*Prompt*
What lines below include the word "update"? Copy each one.

(Plain-text document sources)
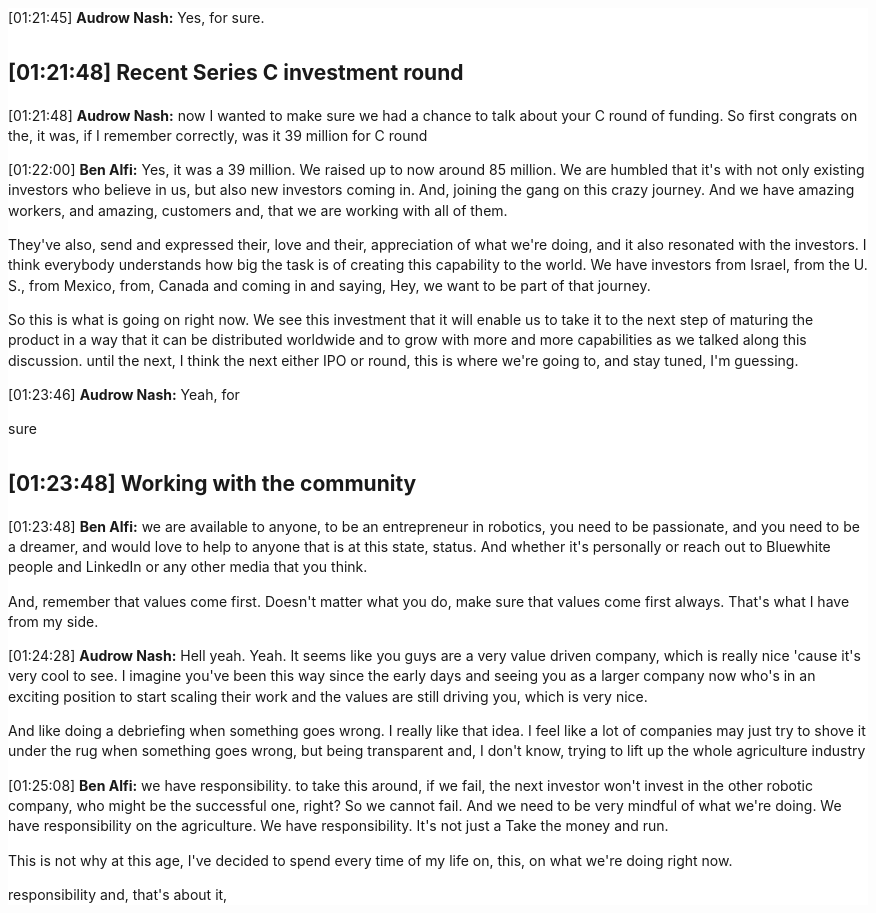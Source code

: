 [01:21:45] **Audrow Nash:** Yes, for sure. 


## [01:21:48] Recent Series C investment round

[01:21:48] **Audrow Nash:** now I wanted to make sure we had a chance to talk about your C round of funding. So first congrats on the, it was, if I remember correctly, was it 39 million for C round

[01:22:00] **Ben Alfi:** Yes, it was a 39 million. We raised up to now around 85 million. We are humbled that it's with not only existing investors who believe in us, but also new investors coming in. And, joining the gang on this crazy journey. And we have amazing workers, and amazing, customers and, that we are working with all of them.

They've also, send and expressed their, love and their, appreciation of what we're doing, and it also resonated with the investors. I think everybody understands how big the task is of creating this capability to the world. We have investors from Israel, from the U. S., from Mexico, from, Canada and coming in and saying, Hey, we want to be part of that journey.

So this is what is going on right now. We see this investment that it will enable us to take it to the next step of maturing the product in a way that it can be distributed worldwide and to grow with more and more capabilities as we talked along this discussion. until the next, I think the next either IPO or round, this is where we're going to, and stay tuned, I'm guessing.

[01:23:46] **Audrow Nash:** Yeah, for

sure 


## [01:23:48] Working with the community

[01:23:48] **Ben Alfi:** we are available to anyone, to be an entrepreneur in robotics, you need to be passionate, and you need to be a dreamer, and would love to help to anyone that is at this state, status. And whether it's personally or reach out to Bluewhite people and LinkedIn or any other media that you think.

And, remember that values come first. Doesn't matter what you do, make sure that values come first always. That's what I have from my side.

[01:24:28] **Audrow Nash:** Hell yeah. Yeah. It seems like you guys are a very value driven company, which is really nice 'cause it's very cool to see. I imagine you've been this way since the early days and seeing you as a larger company now who's in an exciting position to start scaling their work and the values are still driving you, which is very nice.

And like doing a debriefing when something goes wrong. I really like that idea. I feel like a lot of companies may just try to shove it under the rug when something goes wrong, but being transparent and, I don't know, trying to lift up the whole agriculture industry

[01:25:08] **Ben Alfi:** we have responsibility. to take this around, if we fail, the next investor won't invest in the other robotic company, who might be the successful one, right? So we cannot fail. And we need to be very mindful of what we're doing. We have responsibility on the agriculture. We have responsibility. It's not just a Take the money and run.

This is not why at this age, I've decided to spend every time of my life on, this, on what we're doing right now.

responsibility and, that's about it, 
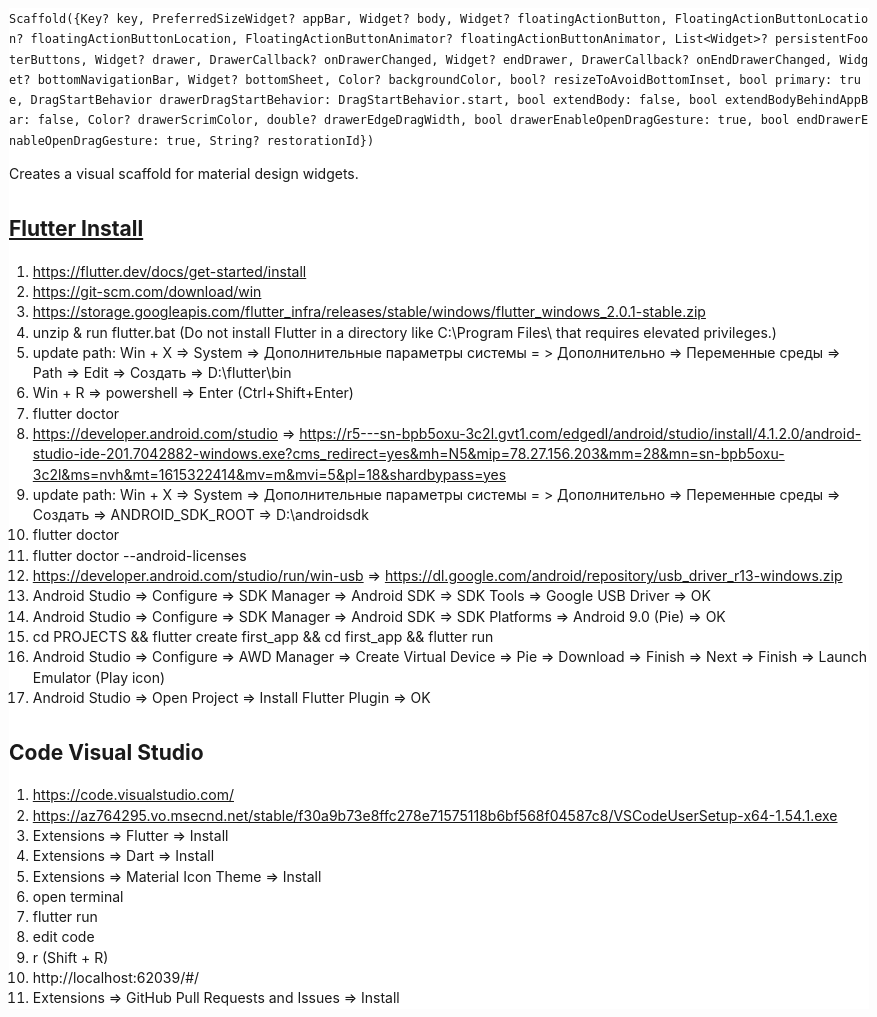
 ``` 
Scaffold({Key? key, PreferredSizeWidget? appBar, Widget? body, Widget? floatingActionButton, FloatingActionButtonLocation? floatingActionButtonLocation, FloatingActionButtonAnimator? floatingActionButtonAnimator, List<Widget>? persistentFooterButtons, Widget? drawer, DrawerCallback? onDrawerChanged, Widget? endDrawer, DrawerCallback? onEndDrawerChanged, Widget? bottomNavigationBar, Widget? bottomSheet, Color? backgroundColor, bool? resizeToAvoidBottomInset, bool primary: true, DragStartBehavior drawerDragStartBehavior: DragStartBehavior.start, bool extendBody: false, bool extendBodyBehindAppBar: false, Color? drawerScrimColor, double? drawerEdgeDragWidth, bool drawerEnableOpenDragGesture: true, bool endDrawerEnableOpenDragGesture: true, String? restorationId})
```

Creates a visual scaffold for material design widgets.

## [Flutter Install](https://flutter.dev/)

1. https://flutter.dev/docs/get-started/install
2. https://git-scm.com/download/win
3. https://storage.googleapis.com/flutter_infra/releases/stable/windows/flutter_windows_2.0.1-stable.zip
4. unzip & run flutter.bat (Do not install Flutter in a directory like C:\Program Files\ that requires elevated
   privileges.)
5. update path:    Win + X => System => Дополнительные параметры системы = > Дополнительно => Переменные среды => Path
   => Edit => Создать => D:\flutter\bin
6. Win + R => powershell => Enter (Ctrl+Shift+Enter)
7. flutter doctor
8. https://developer.android.com/studio
   => https://r5---sn-bpb5oxu-3c2l.gvt1.com/edgedl/android/studio/install/4.1.2.0/android-studio-ide-201.7042882-windows.exe?cms_redirect=yes&mh=N5&mip=78.27.156.203&mm=28&mn=sn-bpb5oxu-3c2l&ms=nvh&mt=1615322414&mv=m&mvi=5&pl=18&shardbypass=yes
9. update path:    Win + X => System => Дополнительные параметры системы = > Дополнительно => Переменные среды =>
   Создать => ANDROID_SDK_ROOT => D:\androidsdk
10. flutter doctor
11. flutter doctor --android-licenses
12. https://developer.android.com/studio/run/win-usb
    => https://dl.google.com/android/repository/usb_driver_r13-windows.zip
13. Android Studio => Configure => SDK Manager => Android SDK => SDK Tools => Google USB Driver => OK
14. Android Studio => Configure => SDK Manager => Android SDK => SDK Platforms => Android 9.0 (Pie) => OK
15. cd PROJECTS && flutter create first_app && cd first_app && flutter run
16. Android Studio => Configure => AWD Manager => Create Virtual Device => Pie => Download => Finish => Next => Finish
    => Launch Emulator (Play icon)
17. Android Studio => Open Project => Install Flutter Plugin => OK

## Code Visual Studio

1. https://code.visualstudio.com/
2. https://az764295.vo.msecnd.net/stable/f30a9b73e8ffc278e71575118b6bf568f04587c8/VSCodeUserSetup-x64-1.54.1.exe
3. Extensions => Flutter => Install
4. Extensions => Dart => Install
5. Extensions => Material Icon Theme => Install
6. open terminal
7. flutter run
8. edit code
9. r (Shift + R)
10. http://localhost:62039/#/
11. Extensions => GitHub Pull Requests and Issues => Install
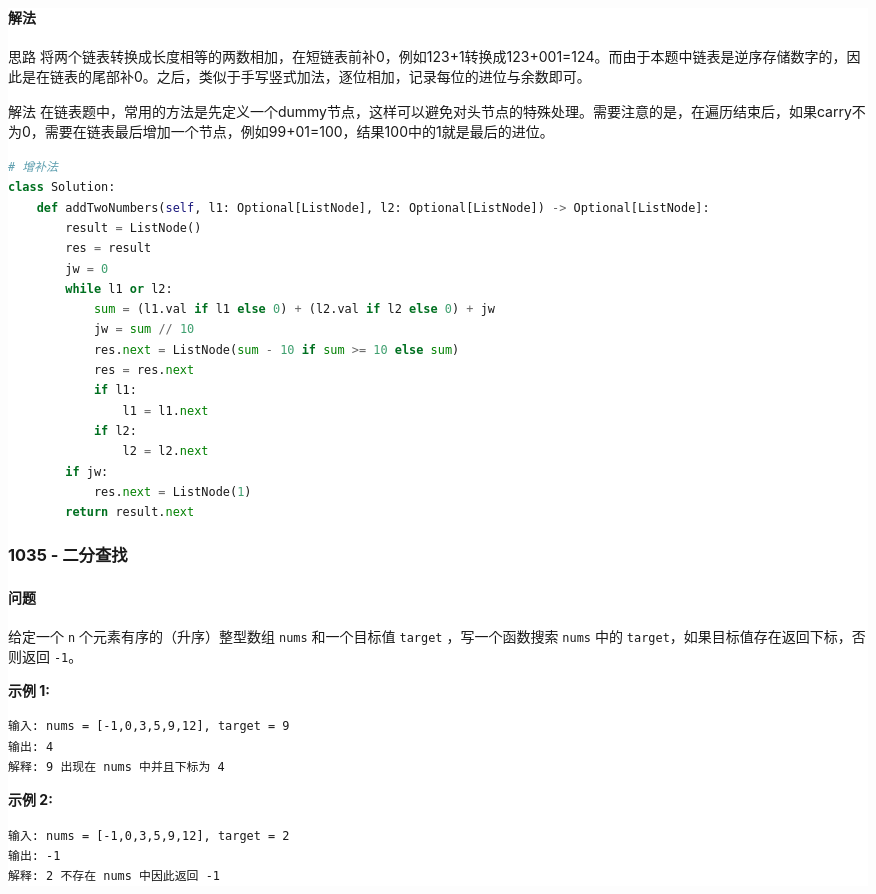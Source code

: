 

#### 解法

思路
将两个链表转换成长度相等的两数相加，在短链表前补0，例如123+1转换成123+001=124。而由于本题中链表是逆序存储数字的，因此是在链表的尾部补0。之后，类似于手写竖式加法，逐位相加，记录每位的进位与余数即可。

解法
在链表题中，常用的方法是先定义一个dummy节点，这样可以避免对头节点的特殊处理。需要注意的是，在遍历结束后，如果carry不为0，需要在链表最后增加一个节点，例如99+01=100，结果100中的1就是最后的进位。

```python
# 增补法
class Solution:
    def addTwoNumbers(self, l1: Optional[ListNode], l2: Optional[ListNode]) -> Optional[ListNode]:
        result = ListNode()
        res = result
        jw = 0
        while l1 or l2:
            sum = (l1.val if l1 else 0) + (l2.val if l2 else 0) + jw
            jw = sum // 10
            res.next = ListNode(sum - 10 if sum >= 10 else sum)
            res = res.next
            if l1:
                l1 = l1.next
            if l2:
                l2 = l2.next
        if jw:
            res.next = ListNode(1)
        return result.next
```



### 1035 - 二分查找<a id="p1035"></a>

#### 问题

给定一个 `n` 个元素有序的（升序）整型数组 `nums` 和一个目标值 `target` ，写一个函数搜索 `nums` 中的 `target`，如果目标值存在返回下标，否则返回 `-1`。


**示例 1:**

```
输入: nums = [-1,0,3,5,9,12], target = 9
输出: 4
解释: 9 出现在 nums 中并且下标为 4
```

**示例 2:**

```
输入: nums = [-1,0,3,5,9,12], target = 2
输出: -1
解释: 2 不存在 nums 中因此返回 -1
```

*Result of this exercise*
5. update path:    Win + X => System => Дополнительные параметры системы = > Дополнительно => Переменные среды => Path
9. update path:    Win + X => System => Дополнительные параметры системы = > Дополнительно => Переменные среды =>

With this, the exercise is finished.